Maturità 2023: Belpoliti e l’elogio dell’attesa ai tempi di whatsapp di Belpoliti e le (dis)connessioni contemporanee. Da “Ti mando un vocale di dieci minuti soltanto per dirti quanto sono felice” al disagio psico-sociologico figlio delle spunte blu il passo è stato brevissimo. A fare i conti con questa complessità contemporanea legata a doppio filo con la transizione digitale ancora culturalmente da compiere sono stati questa mattina i maturandi 2023. Tra le tracce presenti nel plico digitale del ministero dell’Istruzione e del merito c’era anche quella sull’attesa ai tempi dei social network, a partire dal pezzo Elogio dell’attesa nell’era di WhatsApp, pubblicato da Marco Belpoliti, saggista, autore e professore all’università di Bergamo, su Repubblica nel 2018.
Un articolo che si concentra sui concetti di attesa e aspettativa in una società in cui i social network e le applicazioni di messaggistica istantanea hanno profondamente cambiato il nostro modo di comunicare e di creare relazioni. Un mutamento tanto epocale quanto rapido e ancora non del tutto metabolizzato. Dal telefono con il filo alle reaction sulle storie di Instagram il passo è apparso brevissimo ma ha totalmente stravolto il ruolo di ciascuno di noi nel mondo (reale e digitale). Non a caso, tra i disagi contemporanei più comuni sono da annoverare ansie e sofferenze scaturite da una mancata risposta in tempo reale a una mail o a un messaggio. Dinamiche che fino a qualche anno fa non sarebbero state neanche pensabili. E, sia chiaro, la faccenda non è solo generazionale.
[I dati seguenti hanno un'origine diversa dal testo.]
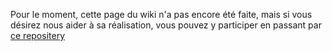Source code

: Pour le moment, cette page du wiki n'a pas encore été faite, mais si vous désirez nous aider à sa réalisation, vous pouvez y participer en passant par [ce repositery](https://github.com/ghost-land/Ghost-eShop-Wiki)
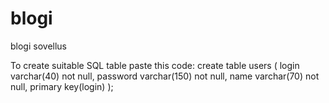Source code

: # blogi

blogi sovellus

To create suitable SQL table paste this code: 
  create table users (
    login varchar(40) not null, 
    password varchar(150) not null, 
    name varchar(70) not null,
    primary key(login)
  );
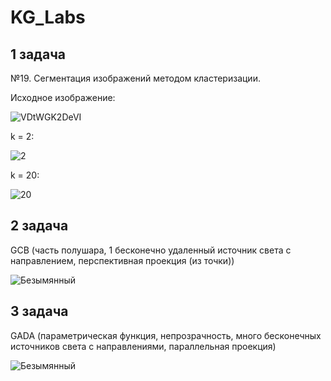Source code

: # KG_Labs

## 1 задача

№19. Сегментация изображений методом кластеризации.

Исходное изображение:


![VDtWGK2DeVI](https://github.com/SysuevaAnastasia/KG_Labs/assets/101638603/bf7ee65b-4489-414e-b78a-2eb2db76f062)

k = 2:

![2](https://github.com/SysuevaAnastasia/KG_Labs/assets/101638603/0c7a6816-5fd8-461f-9563-40b916914629)

k = 20:

![20](https://github.com/SysuevaAnastasia/KG_Labs/assets/101638603/c23622df-c5fa-48c6-9395-168bdd76c00f)


## 2 задача

GCB (часть полушара, 1 бесконечно удаленный источник света с направлением, перспективная проекция (из точки))

![Безымянный](https://github.com/SysuevaAnastasia/KG_Labs/assets/101638603/e94fb510-140f-4456-bc64-d549d4fa1157)

## 3 задача

GADA (параметрическая функция, непрозрачность, много бесконечных источников света с направлениями, параллельная проекция)

![Безымянный](https://github.com/SysuevaAnastasia/KG_Labs/assets/101638603/311150ab-bfef-43ac-ac8e-add7ce76bc0f)



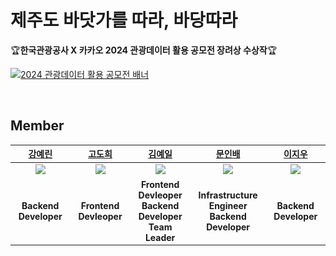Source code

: # 제주도 바닷가를 따라, 바당따라
🏆**한국관광공사 X 카카오 2024 관광데이터 활용 공모전 장려상 수상작**🏆

[![2024 관광데이터 활용 공모전 배너](../assets/2024_관광데이터_활용_공모전_배너.png)](https://www.2024tourapi.com/)

</br>

## Member
|[강예린](https://github.com/rkddpfls02)|[고도희](https://github.com/doteeth83)|[김예일](https://github.com/yeilkk)|[문인배](https://github.com/MoonInbae)|[이지우](https://github.com/Jiwoo-Leee)|
|:---:|:---:|:---:|:---:|:---:|
|<img src="https://github.com/rkddpfls02.png" width="180">|<img src="https://github.com/doteeth83.png" width="180">|<img src="https://github.com/yeilkk.png" width="180">|<img src="https://github.com/MoonInbae.png" width="180">|<img src="https://github.com/Jiwoo-Leee.png" width="180">|
| **Backend Developer** | **Frontend Devleoper** | **Frontend Devleoper <br> Backend Developer <br> Team Leader** | **Infrastructure Engineer <br> Backend Developer** | **Backend Developer** | **Backend Developer** |
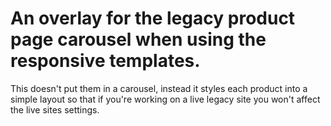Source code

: 
# An overlay for the legacy product page carousel when using the responsive templates.

This doesn't put them in a carousel, instead it styles each product into a simple layout so that if you're working on a live legacy site you won't affect the live sites settings.

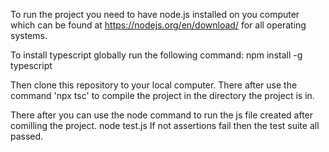 To run the project you need to have node.js installed on you computer which can be found at https://nodejs.org/en/download/ for all operating systems.

To install typescript globally run the following command:
npm install -g typescript

Then clone this repository to your local computer.
There after use the command 'npx tsc' to compile the project in the directory the project is in.

There after you can use the node command to run the js file created after comilling the project.
node test.js
If not assertions fail then the test suite all passed.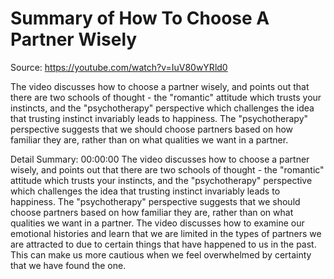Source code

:# Summary of How To Choose A Partner Wisely

Source: https://youtube.com/watch?v=IuV80wYRld0

The video discusses how to choose a partner wisely, and points out that there are two schools of thought - the "romantic" attitude which trusts your instincts, and the "psychotherapy" perspective which challenges the idea that trusting instinct invariably leads to happiness. The "psychotherapy" perspective suggests that we should choose partners based on how familiar they are, rather than on what qualities we want in a partner.

Detail Summary: 
00:00:00
The video discusses how to choose a partner wisely, and points out that there are two schools of thought - the "romantic" attitude which trusts your instincts, and the "psychotherapy" perspective which challenges the idea that trusting instinct invariably leads to happiness. The "psychotherapy" perspective suggests that we should choose partners based on how familiar they are, rather than on what qualities we want in a partner. The video discusses how to examine our emotional histories and learn that we are limited in the types of partners we are attracted to due to certain things that have happened to us in the past. This can make us more cautious when we feel overwhelmed by certainty that we have found the one.

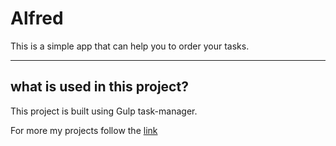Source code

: # Alfred

This is a simple app that can help you to order your tasks. 

_________________________________________________________________________________________________________________________________________________________________________________

## what is used in this project?

This project is built using Gulp task-manager.



For more my projects follow the [link](https://github.com/ivanchebotar)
Gli effetti di questa rivoluzione dalle dimensioni ancora non pienamente comprensibili ha travolto anche chi è nato e cresciuto in un mondo analogico, che spediva lettere con tanto di francobollo, aveva un contratto telefonico “a consumo”, utilizzava gettoni e cabine telefoniche, si dava appuntamenti di settimana in settimana “al solito posto” e non avrebbe mai neanche lontanamente potuto immaginare di preferire “condividere che vivere” un momento da ricordare. Tutto questo ha irrimediabilmente influito sull’interpretazione del concetto di tempo. Negli anni Venti del duemila tutto è più veloce, compresso, fugace, passeggero. Quasi inutile da attendere. “L’attesa del piacere è essa stessa il piacere” è un paradigma che non funziona più. Il suo posto è stato brutalmente occupato dal molto più pragmatico “tutto e subito” che, però, compromette fortissimamente la vera essenza delle cose. Ciò vale per la comunicazione e le relazioni ma non solo. Le piattaforme digitali, ad esempio, hanno reso la fruizione della musica totalmente diversa da quella del passato. Quarantacinque giri e musicassette sono stati mandati in pensione da luoghi virtuali in cui andare oltre la riproduzione di un singolo è cosa ardua. Il rituale dell’acquisto è diventato roba da dinosauri e la musica giusta è quella che funziona bene per TikTok. Scartare la confezione, scegliere quando ascoltare un album, farlo con concentrazione, viverlo come un viaggio è un’esperienza che la generazione Z non ha riesce nemmeno a contemplare.